PROBLEM DESCRIPTION:
Please transcribe the entries below without omitting a single character.

INFORMATION:

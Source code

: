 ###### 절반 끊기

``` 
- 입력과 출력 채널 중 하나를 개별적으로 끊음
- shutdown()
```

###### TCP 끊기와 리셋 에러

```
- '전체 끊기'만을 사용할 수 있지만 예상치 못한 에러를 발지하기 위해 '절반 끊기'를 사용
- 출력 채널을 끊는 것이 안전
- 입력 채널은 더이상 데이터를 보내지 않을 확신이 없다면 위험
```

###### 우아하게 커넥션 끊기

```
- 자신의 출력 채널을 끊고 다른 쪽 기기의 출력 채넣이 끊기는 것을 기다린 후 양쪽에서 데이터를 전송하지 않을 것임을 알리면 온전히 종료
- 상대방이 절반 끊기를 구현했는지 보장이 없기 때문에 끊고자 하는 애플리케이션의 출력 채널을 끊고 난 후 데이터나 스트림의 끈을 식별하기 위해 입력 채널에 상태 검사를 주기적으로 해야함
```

SOLUTION FOR THIS PROBLEM:
Source code

: ###### 절반 끊기

``` 
- 입력과 출력 채널 중 하나를 개별적으로 끊음
- shutdown()
```

###### TCP 끊기와 리셋 에러

```
- '전체 끊기'만을 사용할 수 있지만 예상치 못한 에러를 발지하기 위해 '절반 끊기'를 사용
- 출력 채널을 끊는 것이 안전
- 입력 채널은 더이상 데이터를 보내지 않을 확신이 없다면 위험
```

###### 우아하게 커넥션 끊기

```
- 자신의 출력 채널을 끊고 다른 쪽 기기의 출력 채넣이 끊기는 것을 기다린 후 양쪽에서 데이터를 전송하지 않을 것임을 알리면 온전히 종료
- 상대방이 절반 끊기를 구현했는지 보장이 없기 때문에 끊고자 하는 애플리케이션의 출력 채널을 끊고 난 후 데이터나 스트림의 끈을 식별하기 위해 입력 채널에 상태 검사를 주기적으로 해야함
```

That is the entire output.